Frantic people dart in front of speeding trucks and leap into scalding fires in a madcap game of suicidal one-upmanship. The streets of America are caught in a mass panic.
Alone, Malorie takes refuge in an upper-class home filled with cautiously friendly characters, including the scene-chewing John Malkovich and “Moonlight” star Trevante Rhodes. Rhodes in particular brings a life-affirming warmth to this film crowded with characters numbed by the self-destruction surrounding them.
The group astutely realizes that the suicidal urges transmit via eye contact (hence the blindfolds in the opening scene) and the rest of the film cuts back and forth between the family struggling to survive without sight and Malorie’s grueling and danger-filled river voyage with the two children.
Despite Netflix’s considerable spending power, the film suffers from the same problems plaguing most direct-to-video apocalyptic films: the budget can’t sustain the spectacle (especially after paying Bullock and her A-list costars). Cinematic apocalypses are rarely quiet affairs, yet the ragtag group of extras bent on uncreative self-annihilation in the early scenes make the disasters of the Syfy channel’s cheapest productions seem like big budget affairs.
To her credit, Bullock continuously applies pressure to the film’s self-inflicted wounds. Her resilient focus and natural urgency lend the film glimpses of excitement its bland, overlit filmmaking belies.
Director Susanne Bier abandons the moodiness of her previous work on “The Night Manager,” filming most scenes with the cinematic grammar of standard TV fare. Her camera serves mainly to capture the dialogue and action, missing opportunities to play with and explore the visually transmitted suicides that drive the plot with a creeping and explorative camera.

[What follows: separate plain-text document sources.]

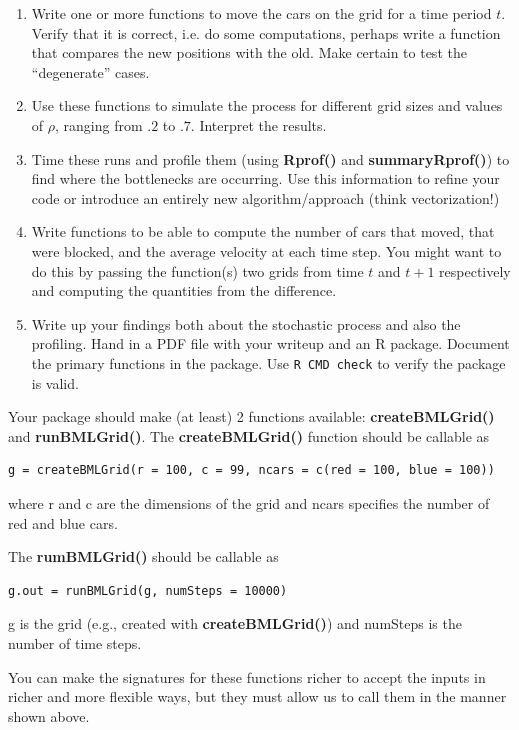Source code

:\documentclass{article}
\def\Rfunc#1{\textbf{#1()}}
\begin{document}
\begin{enumerate}
 \item Write one or more functions to move the cars on the grid
 for a time period $t$.
 Verify that it is correct, i.e. do some computations, perhaps write a
 function that compares the new positions with the old.  Make certain
 to test the ``degenerate'' cases.
 

\item Use these functions to simulate the process for different grid sizes
  and values of $\rho$, ranging from $.2$ to $.7$.
  Interpret the results.

\item Time these runs and profile them (using \Rfunc{Rprof} and
  \Rfunc{summaryRprof}) to find where the bottlenecks are occurring.
  Use this information to refine your code or introduce an entirely
  new algorithm/approach (think vectorization!)

 \item Write functions to be able to compute 
   the number of cars that moved, that were blocked,
   and the average velocity at each time step.
   You might want to do this by passing the function(s)
   two grids from time $t$ and $t+1$ respectively and computing
   the quantities from the difference.


 \item Write up your findings both about the stochastic process 
       and also the profiling.  Hand in a PDF file with your writeup
       and an R package.
       Document the primary functions in the package.
       Use \verb+R CMD check+ to verify the package is valid.
   
\end{enumerate}


Your package should make (at least) 2 functions available:
\Rfunc{createBMLGrid} and \Rfunc{runBMLGrid}.
The \Rfunc{createBMLGrid} function should be callable
as
\begin{verbatim}
g = createBMLGrid(r = 100, c = 99, ncars = c(red = 100, blue = 100))
\end{verbatim}
where r and c are the dimensions of the grid and ncars specifies
the number of red and blue cars.

The \Rfunc{rumBMLGrid} should be callable as
\begin{verbatim}
g.out = runBMLGrid(g, numSteps = 10000)
\end{verbatim}
g is the grid (e.g., created with \Rfunc{createBMLGrid})
and numSteps is the number of time steps.

You can make the signatures for these functions richer to accept 
the inputs in richer and more flexible ways, but they must allow
us to call them in the manner shown above.
\end{document}
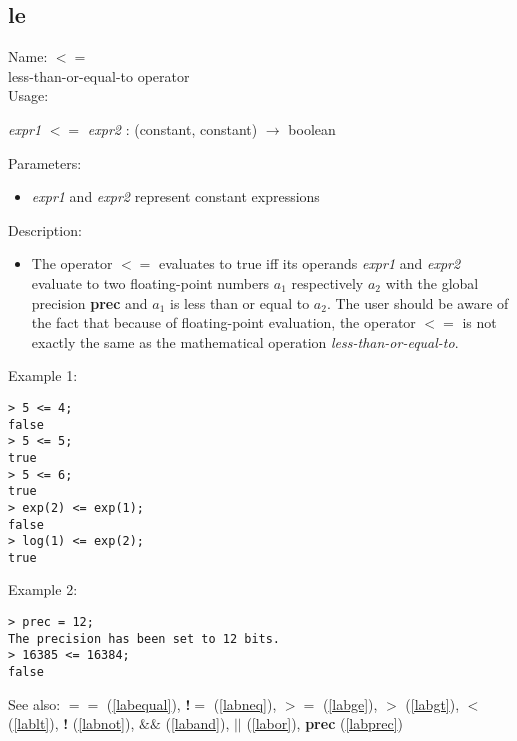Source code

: \subsection{le}
\label{lable}
\noindent Name: \textbf{$<=$}\\
less-than-or-equal-to operator\\

\noindent Usage: 
\begin{center}
\emph{expr1} \textbf{$<=$} \emph{expr2} : (\textsf{constant}, \textsf{constant}) $\rightarrow$ \textsf{boolean}\\
\end{center}
Parameters: 
\begin{itemize}
\item \emph{expr1} and \emph{expr2} represent constant expressions
\end{itemize}
\noindent Description: \begin{itemize}

\item The operator \textbf{$<=$} evaluates to true iff its operands \emph{expr1} and
   \emph{expr2} evaluate to two floating-point numbers $a_1$
   respectively $a_2$ with the global precision \textbf{prec} and
   $a_1$ is less than or equal to $a_2$. The user should
   be aware of the fact that because of floating-point evaluation, the
   operator \textbf{$<=$} is not exactly the same as the mathematical
   operation \emph{less-than-or-equal-to}.
\end{itemize}
\noindent Example 1: 
\begin{center}\begin{minipage}{15cm}\begin{Verbatim}[frame=single]
> 5 <= 4;
false
> 5 <= 5;
true
> 5 <= 6;
true
> exp(2) <= exp(1);
false
> log(1) <= exp(2);
true
\end{Verbatim}
\end{minipage}\end{center}
\noindent Example 2: 
\begin{center}\begin{minipage}{15cm}\begin{Verbatim}[frame=single]
> prec = 12;
The precision has been set to 12 bits.
> 16385 <= 16384;
false
\end{Verbatim}
\end{minipage}\end{center}
See also: \textbf{$==$} (\ref{labequal}), \textbf{!$=$} (\ref{labneq}), \textbf{$>=$} (\ref{labge}), \textbf{$>$} (\ref{labgt}), \textbf{$<$} (\ref{lablt}), \textbf{!} (\ref{labnot}), \textbf{$\&\&$} (\ref{laband}), \textbf{$||$} (\ref{labor}), \textbf{prec} (\ref{labprec})
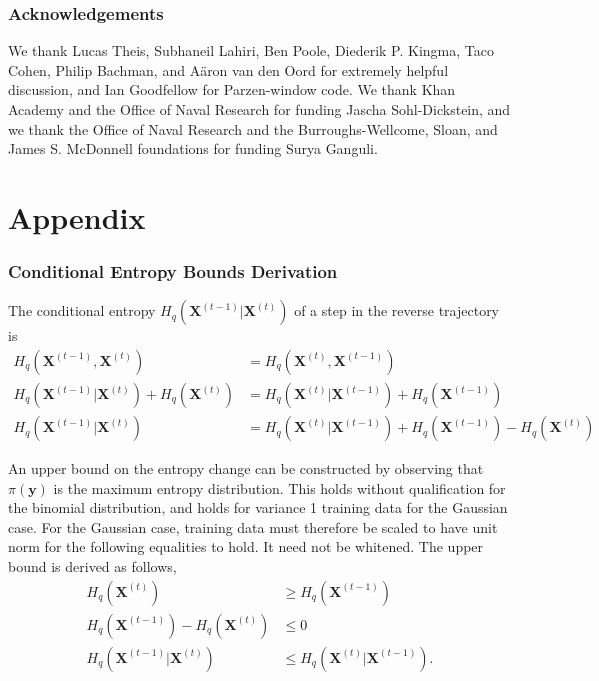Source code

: \documentclass{article}
\newcommand{\mb}{\mathbf}
\begin{document}
\section*{Acknowledgements}
We thank Lucas Theis, Subhaneil Lahiri, Ben Poole, Diederik P. Kingma, Taco Cohen, Philip Bachman, and A\"{a}ron van den Oord for extremely helpful discussion, and Ian Goodfellow for Parzen-window code. We thank Khan Academy and the Office of Naval Research for funding Jascha Sohl-Dickstein, and we thank the Office of Naval Research and the Burroughs-Wellcome, Sloan, and James S. McDonnell foundations for funding Surya Ganguli.



\onecolumn

\clearpage
\appendix

\normalsize

\part*{Appendix}

\setcounter{figure}{0} \renewcommand{\thefigure}{A.\arabic{figure}}
\setcounter{table}{0} \renewcommand{\thetable}{A.\arabic{table}}

\section{Conditional Entropy Bounds Derivation}\label{app entropy}

The conditional entropy $H_q\left( \mb X^{(t-1)} | \mb X^{(t)} \right)$ of a step in the reverse trajectory is
\begin{align}
H_q\left( \mb X^{(t-1)}, \mb X^{(t)} \right) &= H_q\left( \mb X^{(t)}, \mb X^{(t-1)} \right) \\
H_q\left( \mb X^{(t-1)} | \mb X^{(t)} \right) + H_q\left( \mb X^{(t)} \right) &= H_q\left( \mb X^{(t)} | \mb X^{(t-1)} \right) + H_q\left( \mb X^{(t-1)} \right) \\
H_q\left( \mb X^{(t-1)} | \mb X^{(t)} \right) &= H_q\left( \mb X^{(t)} | \mb X^{(t-1)} \right) + H_q\left( \mb X^{(t-1)} \right) - H_q\left( \mb X^{(t)} \right) \label{eq cond equal}
\end{align}

An upper bound on the entropy change can be constructed by observing that $\pi\left( \mb y \right)$ is the maximum entropy distribution.  This holds 
without qualification for the binomial distribution, and holds for variance 1 training data for the Gaussian case.  For the Gaussian case, training data 
must therefore be scaled to have unit norm for the following equalities to hold.  It need not be whitened.
The upper bound is derived as follows,
\begin{align}
H_q\left( \mb X^{(t)} \right) &\ge H_q\left( \mb X^{(t-1)} \right) \\
H_q\left( \mb X^{(t-1)} \right) - H_q\left( \mb X^{(t)} \right) &\le 0 \label{eq diff lb} \\
H_q\left( \mb X^{(t-1)} | \mb X^{(t)} \right) &\leq H_q\left( \mb X^{(t)} | \mb X^{(t-1)} \right)
.
\end{align}
\end{document}
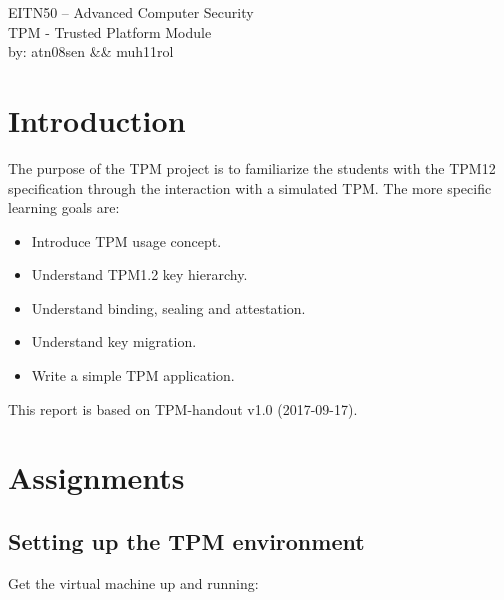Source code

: \documentclass[10pt]{article}
\begin{document}

  \thispagestyle{empty}
  \vspace*{3cm}
  \begin{center}
    \huge{EITN50 -- Advanced Computer Security} \\
    \vspace{0.3cm}
    \LARGE{TPM - Trusted Platform Module} \\
    \vspace{1cm}
    \large{by: atn08sen \&\& muh11rol} \\
  \end{center}


  \newpage

  \section*{Introduction}

    The purpose of the TPM project is to familiarize the students with the
    TPM12 specification through the interaction with a simulated TPM. The more
    specific learning goals are:

    \begin{itemize}
      \item{Introduce TPM usage concept.}
      \item{Understand TPM1.2 key hierarchy.}
      \item{Understand binding, sealing and attestation.}
      \item{Understand key migration.}
      \item{Write a simple TPM application.}
    \end{itemize}

    This report is based on TPM-handout v1.0 (2017-09-17).

  \setcounter{section}{2}

  \section{Assignments}

    \subsection{Setting up the TPM environment}

      Get the virtual machine up and running:
\end{document}
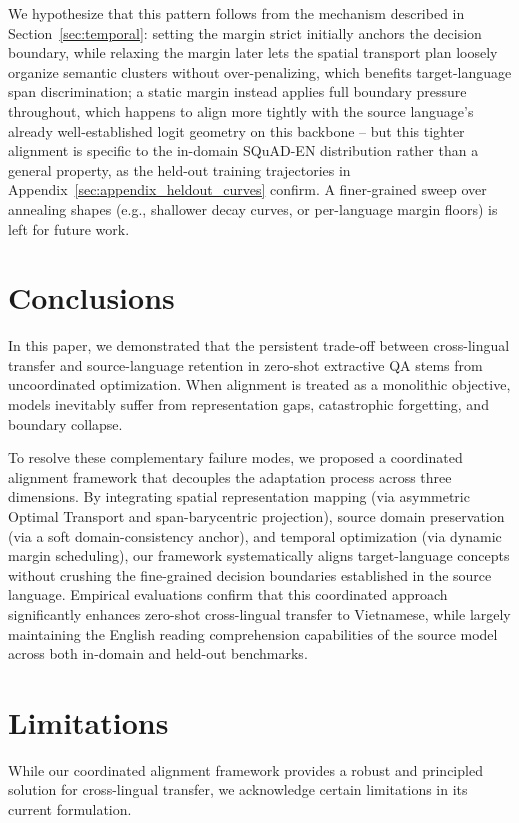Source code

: \documentclass[11pt]{article}
\begin{document}
We hypothesize that this pattern follows from the mechanism described in Section~\ref{sec:temporal}: setting the margin strict initially anchors the decision boundary, while relaxing the margin later lets the spatial transport plan loosely organize semantic clusters without over-penalizing, which benefits target-language span discrimination; a static margin instead applies full boundary pressure throughout, which happens to align more tightly with the source language's already well-established logit geometry on this backbone -- but this tighter alignment is specific to the in-domain SQuAD-EN distribution rather than a general property, as the held-out training trajectories in Appendix~\ref{sec:appendix_heldout_curves} confirm. A finer-grained sweep over annealing shapes (e.g., shallower decay curves, or per-language margin floors) is left for future work.

\section{Conclusions}
In this paper, we demonstrated that the persistent trade-off between cross-lingual transfer and source-language retention in zero-shot extractive QA stems from uncoordinated optimization. When alignment is treated as a monolithic objective, models inevitably suffer from representation gaps, catastrophic forgetting, and boundary collapse. 

To resolve these complementary failure modes, we proposed a coordinated alignment framework that decouples the adaptation process across three dimensions. By integrating spatial representation mapping (via asymmetric Optimal Transport and span-barycentric projection), source domain preservation (via a soft domain-consistency anchor), and temporal optimization (via dynamic margin scheduling), our framework systematically aligns target-language concepts without crushing the fine-grained decision boundaries established in the source language. Empirical evaluations confirm that this coordinated approach significantly enhances zero-shot cross-lingual transfer to Vietnamese, while largely maintaining the English reading comprehension capabilities of the source model across both in-domain and held-out benchmarks.

\section*{Limitations}
While our coordinated alignment framework provides a robust and principled solution for cross-lingual transfer, we acknowledge certain limitations in its current formulation. 
\end{document}
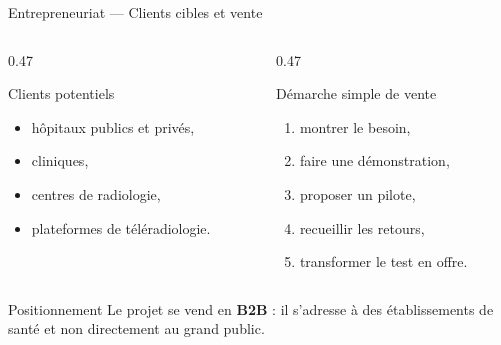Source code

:\begin{frame}[t]{Entrepreneuriat --- Clients cibles et vente}
\scriptsize
\begin{columns}[T,onlytextwidth]
\begin{column}{0.47\textwidth}
\begin{block}{Clients potentiels}
\begin{itemize}
\setlength{\itemsep}{0.22em}
\item hôpitaux publics et privés,
\item cliniques,
\item centres de radiologie,
\item plateformes de téléradiologie.
\end{itemize}
\end{block}
\end{column}
\begin{column}{0.47\textwidth}
\begin{block}{Démarche simple de vente}
\begin{enumerate}
\setlength{\itemsep}{0.22em}
\item montrer le besoin,
\item faire une démonstration,
\item proposer un pilote,
\item recueillir les retours,
\item transformer le test en offre.
\end{enumerate}
\end{block}
\end{column}
\end{columns}

\begin{alertblock}{Positionnement}
Le projet se vend en \textbf{B2B} : il s'adresse à des établissements de santé et non directement au grand public.
\end{alertblock}
\end{frame}

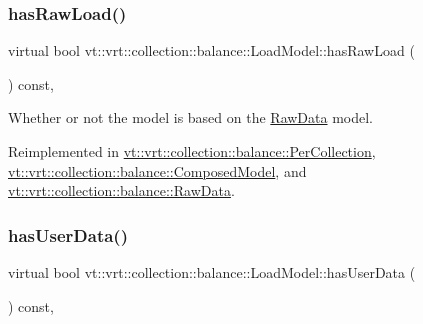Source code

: \mbox{\label{structvt_1_1vrt_1_1collection_1_1balance_1_1_load_model_a626f65c651ea15f4a40b9f058778c620}} 
\subsubsection{\texorpdfstring{has\+Raw\+Load()}{hasRawLoad()}}
{\footnotesize\ttfamily virtual bool vt\+::vrt\+::collection\+::balance\+::\+Load\+Model\+::has\+Raw\+Load (\begin{DoxyParamCaption}{ }\end{DoxyParamCaption}) const\hspace{0.3cm}{\ttfamily [inline]}, {\ttfamily [virtual]}}



Whether or not the model is based on the \hyperlink{structvt_1_1vrt_1_1collection_1_1balance_1_1_raw_data}{Raw\+Data} model. 



Reimplemented in \hyperlink{structvt_1_1vrt_1_1collection_1_1balance_1_1_per_collection_a82a94bbf8764a3c6bd346e4a686e1efb}{vt\+::vrt\+::collection\+::balance\+::\+Per\+Collection}, \hyperlink{classvt_1_1vrt_1_1collection_1_1balance_1_1_composed_model_ad6e2a1c572a80e35acad0fcf1a0e8071}{vt\+::vrt\+::collection\+::balance\+::\+Composed\+Model}, and \hyperlink{structvt_1_1vrt_1_1collection_1_1balance_1_1_raw_data_a81391396ba96f5bc7578ac6d07d968ce}{vt\+::vrt\+::collection\+::balance\+::\+Raw\+Data}.

\mbox{\label{structvt_1_1vrt_1_1collection_1_1balance_1_1_load_model_a100e482fde649bb7e4e1e2b62419e200}} 
\subsubsection{\texorpdfstring{has\+User\+Data()}{hasUserData()}}
{\footnotesize\ttfamily virtual bool vt\+::vrt\+::collection\+::balance\+::\+Load\+Model\+::has\+User\+Data (\begin{DoxyParamCaption}{ }\end{DoxyParamCaption}) const\hspace{0.3cm}{\ttfamily [inline]}, {\ttfamily [virtual]}}



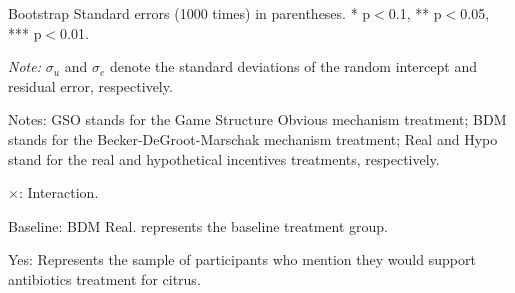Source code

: \documentclass[12pt]{article}
\begin{document}
\begin{table}[H]
\begin{tablenotes}
            \footnotesize
            \item Bootstrap Standard errors (1000 times) in parentheses. * p$<$0.1, ** p$<$0.05, *** p$<$0.01.
            \item \textit{Note:} $\sigma_u$ and $\sigma_e$ denote the standard deviations of the random intercept and residual error, respectively.
            \item Notes: GSO stands for the Game Structure Obvious mechanism treatment; BDM stands for the Becker-DeGroot-Marschak mechanism treatment; Real and Hypo stand for the real and hypothetical incentives treatments, respectively.
           \item $\times$: Interaction.
           \item Baseline: BDM Real. represents the baseline treatment group. 
           \item Yes: Represents the sample of participants who mention they would support antibiotics treatment for citrus.
        \end{tablenotes}
\end{table}

\clearpage
\end{document}
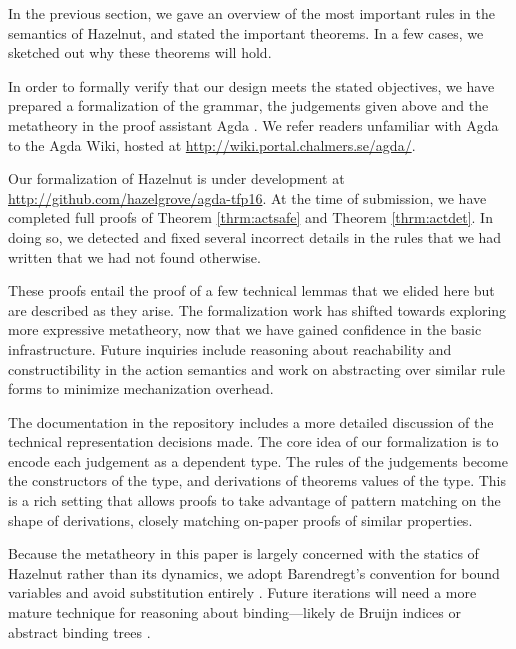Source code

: In the previous section, we gave an overview of the most important rules in
the semantics of Hazelnut, and stated the important theorems. In a few
cases, we sketched out why these theorems will hold.

In order to formally verify that our design meets the stated objectives, we
have prepared a formalization of the grammar, the judgements given above
and the metatheory in the proof assistant Agda \cite{norell:thesis}. We
refer readers unfamiliar with Agda to the Agda Wiki, hosted
at \url{http://wiki.portal.chalmers.se/agda/}.

Our formalization of Hazelnut is under development at
\url{http://github.com/hazelgrove/agda-tfp16}. At the time of submission, we
have completed full proofs of Theorem \ref{thrm:actsafe} and
Theorem \ref{thrm:actdet}. In doing so, we detected and fixed several
incorrect details in the rules that we had written that we had not found
otherwise.

These proofs entail the proof of a few technical lemmas that we elided here
but are described as they arise. The formalization work has shifted towards
exploring more expressive metatheory, now that we have gained confidence in
the basic infrastructure. Future inquiries include reasoning about
reachability and constructibility in the action semantics and work on
abstracting over similar rule forms to minimize mechanization overhead.

The documentation in the repository includes a more detailed discussion of
the technical representation decisions made. The core idea of our
formalization is to encode each judgement as a dependent type. The rules of
the judgements become the constructors of the type, and derivations of
theorems values of the type. This is a rich setting that allows proofs to
take advantage of pattern matching on the shape of derivations, closely
matching on-paper proofs of similar properties.


Because the metatheory in this paper is largely concerned with the statics
of Hazelnut rather than its dynamics, we adopt Barendregt's convention for
bound variables and avoid substitution entirely \cite{urban}. Future
iterations will need a more mature technique for reasoning about
binding---likely de Bruijn indices or abstract binding
trees \cite{lh09unibind,Pouillard11}.
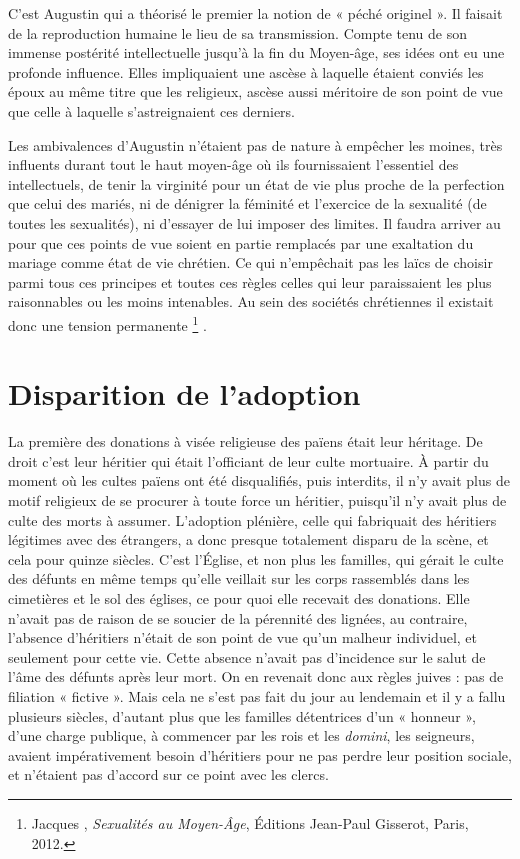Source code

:  C'est Augustin qui a théorisé le premier la notion de « péché originel ». Il faisait de la reproduction humaine le lieu de sa transmission. Compte tenu de son immense postérité intellectuelle jusqu'à la fin du Moyen-âge, ses idées ont eu une profonde influence. Elles impliquaient une ascèse à laquelle étaient conviés les époux au même titre que les religieux, ascèse aussi méritoire de son point de vue que celle à laquelle s'astreignaient ces derniers. 

 Les ambivalences d'Augustin n'étaient pas de nature à empêcher les moines, très influents durant tout le haut moyen-âge où ils fournissaient l'essentiel des intellectuels, de tenir la virginité pour un état de vie plus proche de la perfection que celui des mariés, ni de dénigrer la féminité et l'exercice de la sexualité (de toutes les sexualités), ni d'essayer de lui imposer des limites. Il faudra arriver au  pour que ces points de vue soient en partie remplacés par une exaltation du mariage comme état de vie chrétien. Ce qui n'empêchait pas les laïcs de choisir parmi tous ces principes et toutes ces règles celles qui leur paraissaient les plus raisonnables ou les moins intenables. Au sein des sociétés chrétiennes il existait donc une tension permanente%
\footnote{Jacques , \emph{Sexualités au Moyen-Âge}, Éditions Jean-Paul Gisserot, Paris, 2012.}%
. 
 

\section{Disparition de l'adoption}

 La première des donations à visée religieuse des païens était leur héritage. De droit c'est leur héritier qui était l'officiant de leur culte mortuaire. À partir du moment où les cultes païens ont été disqualifiés, puis interdits, il n'y avait plus de motif religieux de se procurer à toute force un héritier, puisqu'il n'y avait plus de culte des morts à assumer. L'adoption plénière, celle qui fabriquait des héritiers légitimes avec des étrangers, a donc presque totalement disparu de la scène, et cela pour quinze siècles. C'est l'Église, et non plus les familles, qui gérait le culte des défunts en même temps qu'elle veillait sur les corps rassemblés dans les cimetières et le sol des églises, ce pour quoi elle recevait des donations. Elle n'avait pas de raison de se soucier de la pérennité des lignées, au contraire, l'absence d'héritiers n'était de son point de vue qu'un malheur individuel, et seulement pour cette vie. Cette absence n'avait pas d'incidence sur le salut de l'âme des défunts après leur mort. On en revenait donc aux règles juives : pas de filiation « fictive ». Mais cela ne s'est pas fait du jour au lendemain et il y a fallu plusieurs siècles, d'autant plus que les familles détentrices d'un « honneur », d'une charge publique, à commencer par les rois et les \emph{domini}, les seigneurs, avaient impérativement besoin d'héritiers pour ne pas perdre leur position sociale, et n'étaient pas d'accord sur ce point avec les clercs.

Contrast this film’s handling of mass suicide with that of M. Night Shyamalan’s wrongfully scorned “The Happening.” Unlike the repetitive deaths in “Bird Box,” the suicides in that film became increasingly perverse and disquieting. Shyamalan’s coiled camera creeps and lingers like a sentient jack-in-the-box, engrossing viewers despite the film’s oddball sense of humor.
As a result, the suicides become disturbingly entrancing spectacles. When John Leguizamo comes to terms with his immediately impending death, audiences feel more alive than they ever do during one of the many main character suicides in “Bird Box.”
But unlike Shyamalan’s experimental disaster film, “Bird Box” enjoys one of the largest movie audiences of the past year, bringing apocalypses to both the characters in its frames and the viewers at home, who will no doubt face an onslaught of similarly bland, uncinematic disasters in the near future.
You might want to get yourself one of those blindfolds.